The story is told about a group of American business leaders who, representing the automobile industry, went to Japan in the 1980s to see what the Japanese car makers were doing to compete with American car makers. According to the story, the business leaders thought they have been deceived during that trip.

The deception, they said once they came back to the United States, was clear: they were never taken to car production plants. Instead, the Japanese took them to places prepared for the visit where they just pretend to build cars. They were just they were never taken to the actual car factories.

Why were the American business leaders so sure they have been deceived? They explained they knew they were not in a car production plant because they place was clean and almost quite in comparison with American plants. Also, there was no inventory, few people (comparatively speaking) worked there, and production was automatized.

Obviously, the business leaders were not deceived. They did visit real Japanese car production plants, but because those plants were so different from the plants in the United States, they were unable to recognize them as real factories. Instead of saying, “We are seeing something new to us”, they said, “They are deceiving us and none of this is real”.

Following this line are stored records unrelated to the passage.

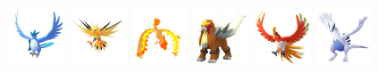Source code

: \documentclass[12pt]{beamer}
\begin{document}
\begin{frame}[label=Rock]
\begin{footnotesize}
\begin{block}{}
\begin{center}
    \includegraphics[width=1.5cm]{../../images/pokemon/articuno.png}
    \includegraphics[width=1.5cm]{../../images/pokemon/zapdos.png}
    \includegraphics[width=1.5cm]{../../images/pokemon/moltres.png}
    \includegraphics[width=1.5cm]{../../images/pokemon/entei.png}
    \includegraphics[width=1.5cm]{../../images/pokemon/ho-oh.png}
    \includegraphics[width=1.5cm]{../../images/pokemon/lugia.png}
    \end{center}
\end{block}

\end{footnotesize}
\end{frame}


\end{document}
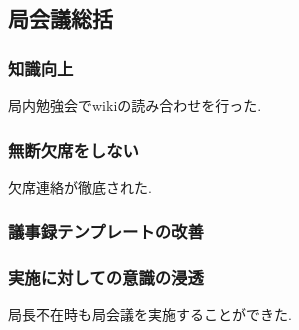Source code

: \subsection*{局会議総括}


\subsubsection{知識向上}

局内勉強会でwikiの読み合わせを行った.

\subsubsection{無断欠席をしない}

欠席連絡が徹底された.

\subsubsection{議事録テンプレートの改善}

\subsubsection{実施に対しての意識の浸透}

局長不在時も局会議を実施することができた.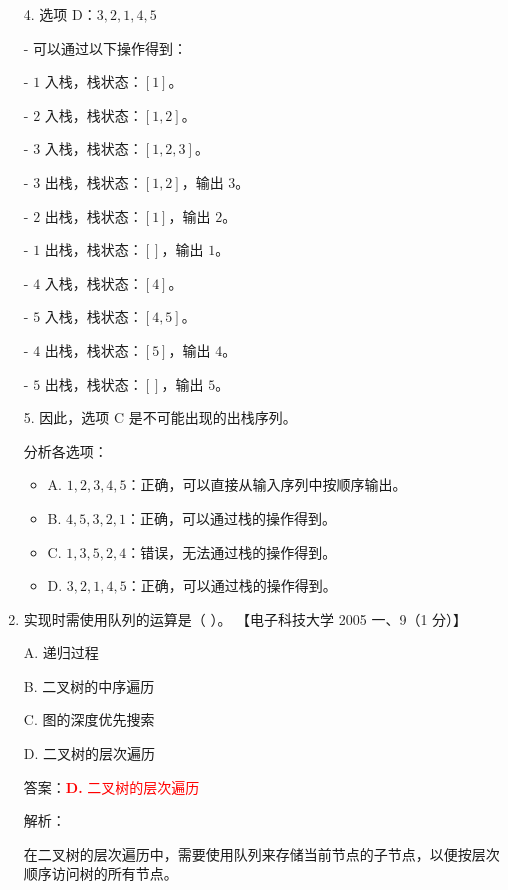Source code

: \documentclass[lang=cn,newtx,10pt,scheme=chinese]{../../../elegantbook}
\begin{document}
\begin{enumerate}
    4. 选项 D：$3,2,1,4,5$

         - 可以通过以下操作得到：
    
            - $1$ 入栈，栈状态：$[1]$。
    
            - $2$ 入栈，栈状态：$[1, 2]$。
    
            - $3$ 入栈，栈状态：$[1, 2, 3]$。
    
            - $3$ 出栈，栈状态：$[1, 2]$，输出 $3$。
    
            - $2$ 出栈，栈状态：$[1]$，输出 $2$。
    
            - $1$ 出栈，栈状态：$[]$，输出 $1$。
    
            - $4$ 入栈，栈状态：$[4]$。
    
            - $5$ 入栈，栈状态：$[4, 5]$。
    
            - $4$ 出栈，栈状态：$[5]$，输出 $4$。
    
            - $5$ 出栈，栈状态：$[]$，输出 $5$。

    5. 因此，选项 C 是不可能出现的出栈序列。

    分析各选项：
    \begin{itemize}
        \item A. $1,2,3,4,5$：正确，可以直接从输入序列中按顺序输出。
        
        \item B. $4,5,3,2,1$：正确，可以通过栈的操作得到。
        
        \item C. $1,3,5,2,4$：错误，无法通过栈的操作得到。
        
        \item D. $3,2,1,4,5$：正确，可以通过栈的操作得到。
    \end{itemize}
            




    \item 实现时需使用队列的运算是（ ）。  
    【电子科技大学 2005 一、9（1 分）】  

    A. 递归过程  

    B. 二叉树的中序遍历  

    C. 图的深度优先搜索 

    D. 二叉树的层次遍历  

    答案：\textcolor{red}{\textbf{D.} 二叉树的层次遍历}

    解析：

    在二叉树的层次遍历中，需要使用队列来存储当前节点的子节点，以便按层次顺序访问树的所有节点。


\end{enumerate}
\end{document}
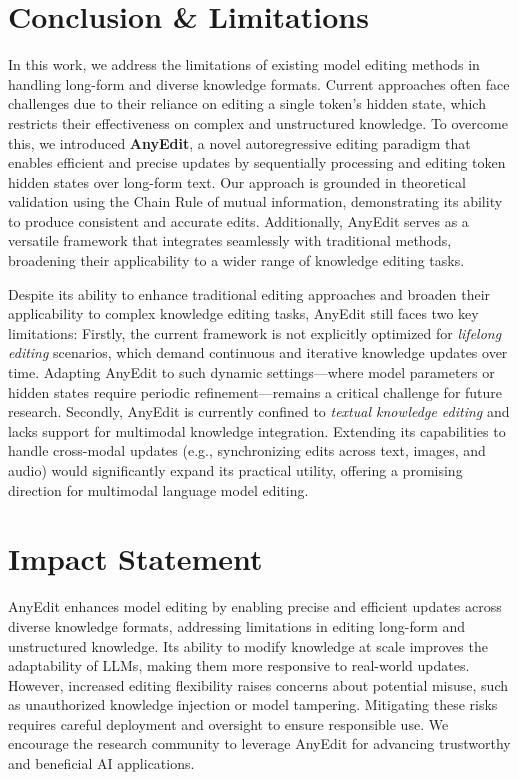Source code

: \section{Conclusion \& Limitations}

In this work, we address the limitations of existing model editing methods in handling long-form and diverse knowledge formats. Current approaches often face challenges due to their reliance on editing a single token’s hidden state, which restricts their effectiveness on complex and unstructured knowledge. To overcome this, we introduced \textbf{AnyEdit}, a novel autoregressive editing paradigm that enables efficient and precise updates by sequentially processing and editing token hidden states over long-form text. Our approach is grounded in theoretical validation using the Chain Rule of mutual information, demonstrating its ability to produce consistent and accurate edits. Additionally, AnyEdit serves as a versatile framework that integrates seamlessly with traditional methods, broadening their applicability to a wider range of knowledge editing tasks. 

Despite its ability to enhance traditional editing approaches and broaden their applicability to complex knowledge editing tasks, AnyEdit still faces two key limitations: Firstly, the current framework is not explicitly optimized for \textit{lifelong editing} scenarios, which demand continuous and iterative knowledge updates over time. Adapting AnyEdit to such dynamic settings—where model parameters or hidden states require periodic refinement—remains a critical challenge for future research. Secondly, AnyEdit is currently confined to \textit{textual knowledge editing} and lacks support for multimodal knowledge integration. Extending its capabilities to handle cross-modal updates (e.g., synchronizing edits across text, images, and audio) would significantly expand its practical utility, offering a promising direction for multimodal language model editing.

\section{Impact Statement}

AnyEdit enhances model editing by enabling precise and efficient updates across diverse knowledge formats, addressing limitations in editing long-form and unstructured knowledge. Its ability to modify knowledge at scale improves the adaptability of LLMs, making them more responsive to real-world updates. However, increased editing flexibility raises concerns about potential misuse, such as unauthorized knowledge injection or model tampering. Mitigating these risks requires careful deployment and oversight to ensure responsible use. We encourage the research community to leverage AnyEdit for advancing trustworthy and beneficial AI applications.

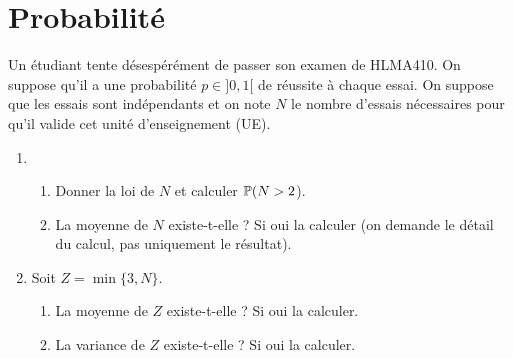 \documentclass{article}
\begin{document}
\section{Probabilité}

\exo{}
Un étudiant tente désespérément de passer son examen de HLMA410. On suppose qu'il a une probabilité $p \in]0,1[$ de réussite à chaque essai. On suppose que les essais sont indépendants et on note $N$ le nombre d'essais nécessaires pour qu'il valide cet unité d'enseignement (UE).

\begin{enumerate}
\item  
	\begin{enumerate}
		\item Donner la loi de $N$ et calculer $\P(N >2$). 
		\item La moyenne de $N$ existe-t-elle ? Si oui la calculer (on demande le détail du calcul, pas uniquement le résultat).
	\end{enumerate}
\item Soit $Z= \min\{3,N\}$.
	\begin{enumerate}
		\item La moyenne de $Z$ existe-t-elle ? Si oui la calculer.
		\item La variance de $Z$ existe-t-elle ? Si oui la calculer.\end{enumerate}
\end{enumerate}



\end{document}
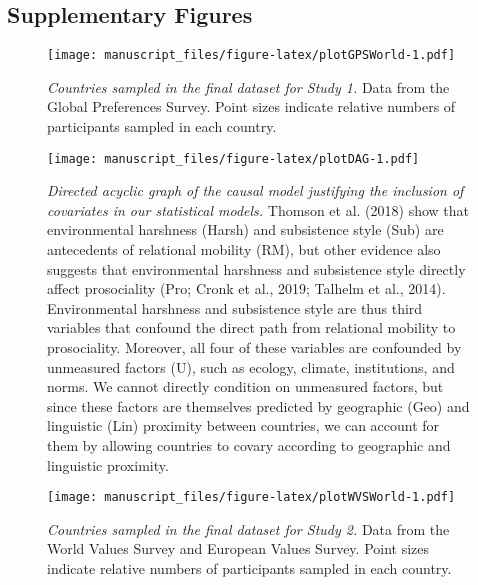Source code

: \documentclass[english,man,floatsintext]{apa6}
\begin{document}
\newpage

\hypertarget{supplementary-figures}{%
\subsection{Supplementary Figures}\label{supplementary-figures}}



\begin{figure}
\centering
\texttt{[image: manuscript\_files/figure-latex/plotGPSWorld-1.pdf]}
\caption{\label{fig:plotGPSWorld}\emph{Countries sampled in the final dataset for Study 1.} Data from the Global Preferences Survey. Point sizes indicate relative numbers of participants sampled in each country.}
\end{figure}

\newpage



\begin{figure}
\centering
\texttt{[image: manuscript\_files/figure-latex/plotDAG-1.pdf]}
\caption{\label{fig:plotDAG}\emph{Directed acyclic graph of the causal model justifying the inclusion of covariates in our statistical models.} Thomson et al. (2018) show that environmental harshness (Harsh) and subsistence style (Sub) are antecedents of relational mobility (RM), but other evidence also suggests that environmental harshness and subsistence style directly affect prosociality (Pro; Cronk et al., 2019; Talhelm et al., 2014). Environmental harshness and subsistence style are thus third variables that confound the direct path from relational mobility to prosociality. Moreover, all four of these variables are confounded by unmeasured factors (U), such as ecology, climate, institutions, and norms. We cannot directly condition on unmeasured factors, but since these factors are themselves predicted by geographic (Geo) and linguistic (Lin) proximity between countries, we can account for them by allowing countries to covary according to geographic and linguistic proximity.}
\end{figure}

\newpage



\begin{figure}
\centering
\texttt{[image: manuscript\_files/figure-latex/plotWVSWorld-1.pdf]}
\caption{\label{fig:plotWVSWorld}\emph{Countries sampled in the final dataset for Study 2.} Data from the World Values Survey and European Values Survey. Point sizes indicate relative numbers of participants sampled in each country.}
\end{figure}
\end{document}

Because they didn’t see the present, they couldn’t see the future either. They were unable to go beyond their preconceived ideas and they never expected the unexpected. They thought that anything not following what they accepted as normal was a deception and an illusion. A new reality was in front of them and they couldn’t see it nor understand it.

The same story is true today day after day in countless lives, minds, and hearts. For many people, schools, churches, offices, families, language, and many other things should be only the way they think those things should be. Anything that differs from those preconceived ideas it is a mistake and those who follow that mistake should be promptly corrected.

Even worst, they don’t realize that they are closing themselves to the future. They believe they have all the answers and, therefore, there is nothing new to be learned. Those who may have different answers or approaches are simply wrong. End of discussion. It is not that they want to go back to the past: they want to live in past and they want to stop others from leaving the past.

This is neither an abstract observation nor a theoretical complaint. I have seen many times the destructive consequences in the lives of all affected by somebody thinking like the business leaders did in their trip to Japan. And the consequences are even worst in the case of intergenerational relationships.

What prevents our minds and hearts from seeing the present and from connecting with the future? We close our minds and hearts when we base all our listening and understanding on information previously downloaded instead of listening and understanding from the sphere of the totality.